Aug 24, 2021 57m 1s 64 insights
Doug Conant breaks down how putting his employees first made him an internationally renowned business leader atop both the Nabisco Foods Company and the Campbell Soup Company. On this episode Doug discusses why you can’t win in the marketplace if you haven’t won in the workplace,  his first 100 days as CEO of Campbell Soup, adjusting to shifting consumer preferences, how to know when you have the right people and the wrong people, and so much more.   Conant served as the President of Nabisco from 1999-2001 and then spent a decade as President and CEO of The Campbell Soup Company. In 2011 he founded ConantLeadership, a consulting company focused on championing leadership that works in the 21st century. He’s also the author of The Blueprint: 6 Practical Steps to Lift Your Leadership to New Heights.   -- Go Premium: Members get early access, ad-free episodes, hand-edited transcripts, searchable transcripts, member-only episodes, and more. Sign up at: https://fs.blog/membership/   Every Sunday our newsletter shares timeless insights and ideas that you can use at work and home. Add it to your inbox: https://fs.blog/newsletter/   Follow Shane on Twitter at: https://twitter.com/ShaneAParrish
Actionable Insights

1. Build Trust Reserves for Tough Decisions

Proactively build an emotional bank account with your team through daily deposits of trust and credibility, ensuring you have reserves for inevitable tough decisions or mistakes without running on empty with employees.

2. Tend Your Personal Foundation

Tend to your personal foundation and convictions to be incredibly well-anchored and courageous when facing tough decisions about people and performance, especially when pushed to the edge.

3. Prioritize People for Performance

Adopt a philosophy that prioritizes both performance and people, understanding that by taking care of your people, they will in turn drive performance for the organization.

4. Tough Standards, Tender Heart

Practice ’tough-minded on standards of performance and tenderhearted with people’ leadership, setting high expectations while showing genuine care for individuals.

5. Develop a Leadership Plan

Develop a deliberate ’leadership plan’ for managing people, rather than leading by the seat of your pants, recognizing it as the most important thing you do.

6. First 100 Days: Listen Extensively

In the first 100 days as a leader, establish a principle-centered framework and then lead primarily by listening extensively until everybody feels heard and exhausted from talking.

7. Start Slow, Go Fast Later

Start slow in leadership transitions to ensure everyone feels heard and is part of the process, which allows for faster execution later on due to shared ownership.

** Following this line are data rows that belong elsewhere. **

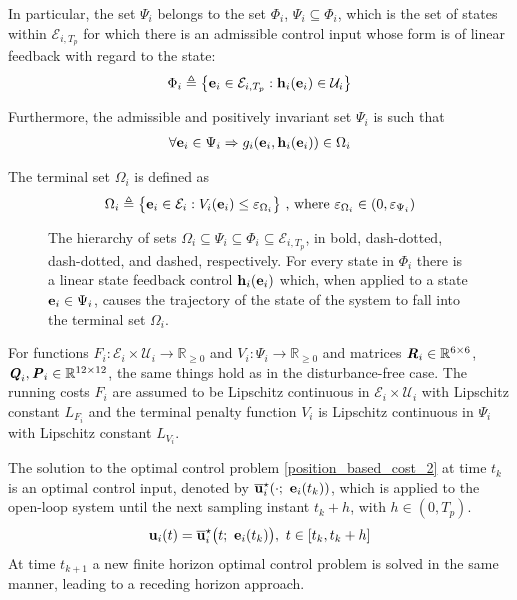 In particular, the set $\Psi_i$ belongs to the set
$\Phi_i$, $\Psi_i \subseteq \Phi_i$, which is the set of states within
$\mathcal{E}_{i,T_p}$ for which there is an admissible control input whose form
is of linear feedback with regard to the state:
\begin{align}
  \Phi_i \triangleq \big\{\bm{\mathbf{e}}_i \in \mathcal{E}_{i,T_p} : \bm{\mathbf{h}}_i(\bm{\mathbf{e}}_i) \in \mathcal{U}_i \big\}
\end{align}

Furthermore, the admissible and positively invariant set $\Psi_i$ is such that
\begin{align}
\forall \bm{\mathbf{e}}_i \in \Psi_i \Rightarrow g_i(\bm{\mathbf{e}}_i, \bm{\mathbf{h}}_i(\bm{\mathbf{e}}_i)) \in \Omega_i
\end{align}

The terminal set $\Omega_i$ is defined as
\begin{align}
  \Omega_i \triangleq \big\{\bm{\mathbf{e}}_i \in \mathcal{E}_i : V_i(\bm{\mathbf{e}}_i)
    \leq \varepsilon_{\Omega_i}\big\}\ \text{, where } \varepsilon_{\Omega_i} \in (0, \varepsilon_{\Psi_i})
\end{align}


\begin{figure}[ht!]
  \centering
  
  \caption{The hierarchy of sets
  $\Omega_i \subseteq \Psi_i \subseteq \Phi_i \subseteq \mathcal{E}_{i,T_p}$,
  in bold, dash-dotted, dash-dotted, and dashed, respectively.
  For every state in $\Phi_i$ there is a linear state feedback control
  $\bm{\mathbf{h}}_i(\bm{\mathbf{e}}_i)$ which, when applied to a state
  $\bm{\mathbf{e}}_i \in \Psi_i$, causes the trajectory of the state of the system to
  fall into the terminal set $\Omega_i$.}
\end{figure}


For functions
$F_i : \mathcal{E}_i \times \mathcal{U}_i \to \mathbb{R}_{\geq 0}$ and
$V_i: \Psi_i \to \mathbb{R}_{\geq 0}$ and matrices
$\bm{\mathit{R}}_i \in \mathbb{R}^{6 \times 6}$,
$\bm{\mathit{Q}}_i, \bm{\mathit{P}}_i \in \mathbb{R}^{12 \times 12}$, the same things hold
as in the disturbance-free case. The running costs $F_i$ are assumed to be
Lipschitz continuous in $\mathcal{E}_i \times \mathcal{U}_i$ with Lipschitz
constant $L_{F_i}$ and the terminal penalty function $V_i$ is Lipschitz
continuous in $\Psi_i$ with Lipschitz constant $L_{V_i}.$


The solution to the optimal control problem \eqref{position_based_cost_2}
at time $t_k$ is an optimal control input, denoted by
$\overline{\bm{\mathbf{u}}}_i^{\star}(\cdot;\ \bm{\mathbf{e}}_i(t_k))$, which
is applied to the open-loop system until the next sampling instant $t_k + h$,
with $h \in (0,T_p)$.
\begin{align}
  \bm{\mathbf{u}}_i(t) = \overline{\bm{\mathbf{u}}}_i^{\star}\big(t;\ \bm{\mathbf{e}}_i(t_k)\big),\  t \in [t_k, t_k + h]
 \label{eq:position_based_optimal_u_2}
\end{align}
At time $t_{k+1}$ a new finite horizon optimal control problem is solved in the
same manner, leading to a receding horizon approach.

8. Proactively Demonstrate Care

Build the emotional bank account proactively by tangibly demonstrating care for employees, their work environment, and how supervisors treat them, ideally over a period of years before major tough calls are needed.

9. Inspire Trust as Leader’s Top Priority

Make inspiring trust the number one expectation for leaders, as it is foundational for inspiring performance and maintaining their position within the organization.

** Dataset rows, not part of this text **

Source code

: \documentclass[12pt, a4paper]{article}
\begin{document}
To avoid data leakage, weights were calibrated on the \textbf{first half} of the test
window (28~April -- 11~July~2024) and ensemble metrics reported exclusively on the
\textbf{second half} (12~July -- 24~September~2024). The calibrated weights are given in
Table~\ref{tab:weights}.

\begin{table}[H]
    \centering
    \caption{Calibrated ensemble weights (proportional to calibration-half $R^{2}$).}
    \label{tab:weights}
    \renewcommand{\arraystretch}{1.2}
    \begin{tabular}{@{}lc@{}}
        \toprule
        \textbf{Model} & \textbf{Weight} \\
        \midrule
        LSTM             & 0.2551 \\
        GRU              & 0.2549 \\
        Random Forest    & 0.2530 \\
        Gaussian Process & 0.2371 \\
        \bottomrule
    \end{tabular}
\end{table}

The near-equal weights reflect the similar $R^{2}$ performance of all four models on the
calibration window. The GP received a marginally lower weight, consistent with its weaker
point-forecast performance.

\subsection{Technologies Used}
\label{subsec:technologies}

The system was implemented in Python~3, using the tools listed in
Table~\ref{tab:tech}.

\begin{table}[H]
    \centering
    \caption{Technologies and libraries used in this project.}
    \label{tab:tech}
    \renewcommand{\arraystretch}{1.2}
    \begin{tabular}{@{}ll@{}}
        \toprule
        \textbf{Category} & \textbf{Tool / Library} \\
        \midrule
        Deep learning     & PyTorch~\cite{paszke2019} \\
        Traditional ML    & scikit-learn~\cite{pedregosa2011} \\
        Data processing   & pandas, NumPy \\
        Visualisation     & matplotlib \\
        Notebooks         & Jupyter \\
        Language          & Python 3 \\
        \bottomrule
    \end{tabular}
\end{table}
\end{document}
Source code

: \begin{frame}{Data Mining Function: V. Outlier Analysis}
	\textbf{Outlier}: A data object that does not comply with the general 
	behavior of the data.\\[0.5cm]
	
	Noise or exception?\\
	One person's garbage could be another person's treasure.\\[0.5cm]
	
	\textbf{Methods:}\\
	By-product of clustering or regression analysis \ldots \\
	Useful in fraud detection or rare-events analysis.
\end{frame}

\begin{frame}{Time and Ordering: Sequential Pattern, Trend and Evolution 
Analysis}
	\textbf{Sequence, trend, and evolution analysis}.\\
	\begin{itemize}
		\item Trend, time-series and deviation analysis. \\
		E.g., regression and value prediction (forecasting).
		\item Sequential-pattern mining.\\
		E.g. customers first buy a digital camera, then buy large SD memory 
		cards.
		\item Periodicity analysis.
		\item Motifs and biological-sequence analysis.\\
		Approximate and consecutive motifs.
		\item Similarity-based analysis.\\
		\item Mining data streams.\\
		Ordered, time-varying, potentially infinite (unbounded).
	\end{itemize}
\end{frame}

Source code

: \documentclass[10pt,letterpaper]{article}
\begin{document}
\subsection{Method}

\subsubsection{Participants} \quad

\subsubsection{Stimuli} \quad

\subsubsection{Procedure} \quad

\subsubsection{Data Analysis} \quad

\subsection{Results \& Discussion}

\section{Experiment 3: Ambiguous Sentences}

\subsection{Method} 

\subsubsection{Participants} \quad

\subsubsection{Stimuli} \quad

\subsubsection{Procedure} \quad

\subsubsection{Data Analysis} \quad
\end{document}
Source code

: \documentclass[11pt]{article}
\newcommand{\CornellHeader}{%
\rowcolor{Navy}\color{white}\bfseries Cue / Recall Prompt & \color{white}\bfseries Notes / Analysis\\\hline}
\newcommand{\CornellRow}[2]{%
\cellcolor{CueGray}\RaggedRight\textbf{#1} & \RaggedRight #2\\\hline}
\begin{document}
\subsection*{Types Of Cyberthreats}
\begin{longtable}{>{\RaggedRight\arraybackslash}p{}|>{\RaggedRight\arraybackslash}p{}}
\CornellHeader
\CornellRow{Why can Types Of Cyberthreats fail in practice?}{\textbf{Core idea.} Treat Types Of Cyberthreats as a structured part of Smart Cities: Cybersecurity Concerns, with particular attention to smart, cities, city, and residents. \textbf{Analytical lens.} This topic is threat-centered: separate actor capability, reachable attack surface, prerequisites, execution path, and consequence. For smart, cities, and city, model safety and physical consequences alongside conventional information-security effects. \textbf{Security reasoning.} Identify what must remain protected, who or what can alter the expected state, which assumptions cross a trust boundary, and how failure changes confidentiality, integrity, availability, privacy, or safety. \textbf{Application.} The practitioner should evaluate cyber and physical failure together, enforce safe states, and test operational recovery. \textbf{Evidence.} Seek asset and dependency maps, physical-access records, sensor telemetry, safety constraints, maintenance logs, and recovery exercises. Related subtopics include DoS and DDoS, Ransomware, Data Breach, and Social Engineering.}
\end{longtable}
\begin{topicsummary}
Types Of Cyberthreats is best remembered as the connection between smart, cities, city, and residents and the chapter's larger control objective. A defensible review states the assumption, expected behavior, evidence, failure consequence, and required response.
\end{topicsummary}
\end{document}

10. Live Values, Honor Exits

Declare your cultural values, live them daily, and if people cannot align, kindly, gently, but firmly move them out, honoring the individual in the process.

11. Lead Across Three Time Zones

As a leader, operate in three time zones simultaneously: honor the past, deliver in the present, and set the table for a more prosperous future.

12. Create Decision-Making Framework

Simplify decision-making by creating a clear framework that defines what matters most, ensuring everyone knows what is expected and making choices easier.

13. Implement Annual Strategic Planning

Implement an annual strategic planning process: assess the situation, revisit the 3-year strategy, determine annual implications, create an annual plan, and break it into quarterly expectations.

14. Implement Simple Intervention Process

Establish a simple intervention process to continuously assess ‘what’s working, what’s not, and what’s needed’ in the present, complementing the strategic planning process to navigate almost anything.

15. Balance Performance and People Development

Constantly remind yourself to balance performance delivery with the development of people, ensuring both are prioritized rather than compromising relationships for immediate tasks.

16. Dedicate 25% to Intentional Leadership

While 75% of leadership might be reactive, dedicate 25% of your time daily to intentionally focus on what matters most and be attentive to it.

17. Envision Your Leadership, Reflect Life

Start building your leadership blueprint by envisioning the leader you want to be and reflecting on your life story, as your life story is your leadership story.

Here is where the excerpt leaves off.